Blood is pumped from the heart throughout the body via arteries. Blood is returned to the heart at relatively low pressure via veins, which have thinner walls than arteries and have check valves, which force blood to move in one direction. Because a specific area of the body is often supplied by a single main artery, rupture, severe narrowing or occlusion of the artery supplying blood to that area is likely to cause an undesirable or catastrophic medical outcome.

Vascular grafts are used to replace or bypass occluded, damaged, dilated or severely diseased arteries and are sometimes used to provide access to the bloodstream for patients undergoing hemodialysis treatments. Existing small bore graft technologies suffer from a variety of disadvantages in the treatment of certain medical conditions, depending upon the need for biodurability, compliance (elasticity) and other characteristics necessary for long-term interface with the human body.

Coronary artery bypass graft (“CABG”) surgery is performed to treat the impairment of blood flow to portions of the heart. CABG surgery involves the addition of one or more new vessels to the heart to re-route blood around blocked coronary arteries. As a result of a study commissioned by us, we believe that approximately 165,000 coronary artery bypass procedures are performed annually in Europe. Of these procedures, we believe approximately 35,000 procedures could be performed using a device similar to our SynCAB graft.

We have developed our 4mm and 5mm SynCAB grafts using specialized ChronoFlex polyurethane materials designed to provide improved performance in the treatment of arterial disorders. The grafts have three layers, similar to natural arteries, and are designed to replicate the physical characteristics of human blood vessels.

SynCAB Clinical Trials

We initiated plans in fiscal 2006 to obtain European marketing approvals. In May 2006, we received written acknowledgement from our Notified Body in Europe that our clinical trial plan had been accepted. The planned 10 patient clinical trial protocol allows surgeons to intraoperatively decide to use a 5mm SynCAB graft instead of suboptimal autologous vessels. The patient enrollment process is not an easy one for a long-term surgical implant that is designed to improve outcomes for very sick patients. Prior to each surgery, our investigators must receive patient consent for participation in the trials. The surgeon then decides at the time of the operation whether or not to utilize the graft. Patients will be followed for 90 days and assessed for graft patency and quality of life measures.

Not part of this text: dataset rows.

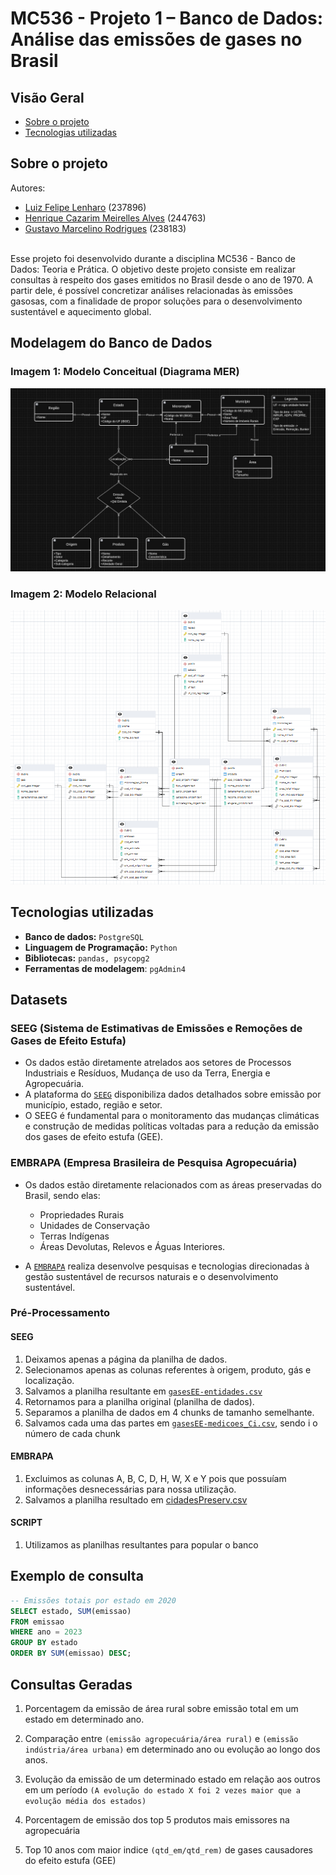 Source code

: # MC536 - Projeto 1 – Banco de Dados: Análise das emissões de gases no Brasil 

## Visão Geral
* [Sobre o projeto](#sobre-o-projeto)
* [Tecnologias utilizadas](#tecnologias-utilizadas)

## Sobre o projeto
Autores:
* [Luiz Felipe Lenharo](https://github.com/luizlenharo) (237896)
* [Henrique Cazarim Meirelles Alves](https://github.com/cazarimh) (244763)
* [Gustavo Marcelino Rodrigues](https://github.com/gustavomrodrigues) (238183)

<br>Esse projeto foi desenvolvido durante a disciplina MC536 - Banco de Dados: Teoria e Prática. O objetivo deste projeto consiste em realizar consultas 
à respeito dos gases emitidos no Brasil desde o ano de 1970. A partir dele, é possível concretizar análises relacionadas às emissões gasosas, com a finalidade de propor soluções para o desenvolvimento sustentável e aquecimento global.

## Modelagem do Banco de Dados
### Imagem 1: Modelo Conceitual (Diagrama MER)
![](https://github.com/luizlenharo/MC536/blob/main/models/modeloConceitual.jpg)

### Imagem 2: Modelo Relacional
![](https://github.com/luizlenharo/MC536/blob/main/models/modeloRelacional.png)

## Tecnologias utilizadas
* **Banco de dados:** `PostgreSQL`  
* **Linguagem de Programação:** `Python`  
* **Bibliotecas:** `pandas, psycopg2`  
* **Ferramentas de modelagem**: `pgAdmin4`

## Datasets
### SEEG (Sistema de Estimativas de Emissões e Remoções de Gases de Efeito Estufa)
* Os dados estão diretamente atrelados aos setores de Processos Industriais e Resíduos, Mudança de uso da Terra, Energia e Agropecuária.
* A plataforma do [`SEEG`](https://seeg.eco.br/dados/) disponibiliza dados detalhados sobre emissão por município, estado, região e setor.
* O SEEG é fundamental para o monitoramento das mudanças climáticas e construção de medidas políticas voltadas para a redução da emissão dos gases de efeito estufa (GEE).

### EMBRAPA (Empresa Brasileira de Pesquisa Agropecuária)
* Os dados estão diretamente relacionados com as áreas preservadas do Brasil, sendo elas: 
    * Propriedades Rurais
    * Unidades de Conservação
    * Terras Indígenas
    * Áreas Devolutas, Relevos e Águas Interiores.

* A [`EMBRAPA`](https://geoinfo.dados.embrapa.br/metadados/srv/por/catalog.search#/metadata/61e66efd-7757-4d78-84b9-c3047a8bbc70) realiza desenvolve pesquisas e tecnologias direcionadas à gestão sustentável de recursos naturais e o desenvolvimento sustentável.

### Pré-Processamento 
#### SEEG
1. Deixamos apenas a página da planilha de dados.
2. Selecionamos apenas as colunas referentes à origem, produto, gás e localização.
3. Salvamos a planilha resultante em [`gasesEE-entidades.csv`](https://github.com/luizlenharo/MC536/blob/main/dataset/gasesEE-entidades.csv)
4. Retornamos para a planilha original (planilha de dados).
5. Separamos a planilha de dados em 4 chunks de tamanho semelhante.
6. Salvamos cada uma das partes em [`gasesEE-medicoes_Ci.csv`](https://github.com/luizlenharo/MC536/tree/main/dataset), sendo i o número de cada chunk

#### EMBRAPA
1. Excluimos as colunas A, B, C, D, H, W, X e Y pois que possuíam informações desnecessárias para nossa utilização.
2. Salvamos a planilha resultado em [cidadesPreserv.csv](https://github.com/luizlenharo/MC536/blob/main/dataset/cidadesPreserv.csv)

#### SCRIPT
1. Utilizamos as planilhas resultantes para popular o banco


## Exemplo de consulta

```sql
-- Emissões totais por estado em 2020
SELECT estado, SUM(emissao) 
FROM emissao 
WHERE ano = 2023
GROUP BY estado 
ORDER BY SUM(emissao) DESC;
```

## Consultas Geradas

1. Porcentagem da emissão de área rural sobre emissão total em um estado em determinado ano.

2. Comparação entre `(emissão agropecuária/área rural)` e `(emissão indústria/área urbana)` em determinado ano ou evolução ao longo dos anos.

3. Evolução da emissão de um determinado estado em relação aos outros em um período `(A evolução do estado X foi 2 vezes maior que a evolução média dos estados)`

4. Porcentagem de emissão dos top 5 produtos mais emissores na agropecuária

5. Top 10 anos com maior indice `(qtd_em/qtd_rem)` de gases causadores do efeito estufa (GEE)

We hired a European-based contract research organization (“CRO”) to assist in management of the entire clinical process. The CRO helped us review possible sites in the European Union for the selection of investigators to follow the approved protocols. Our first site was selected and a Principal Investigator was engaged to conduct the trial and provide the necessary data for the clinical research report. All necessary approvals from the Ethics Committee were also received. Our Principal Investigator has participated in a wide range of cardiovascular clinical trials. Achievement of this important milestone fits within our planned timeline and is an important benchmark in the commencement and completion of the clinical trial. We have undergone a rigorous review by the Ministry of Health and completed paperwork for an import license, and prepared for patient selection. In January 2007, we announced the initiation of these clinical trials with the first patient surgically implanted in March 2007.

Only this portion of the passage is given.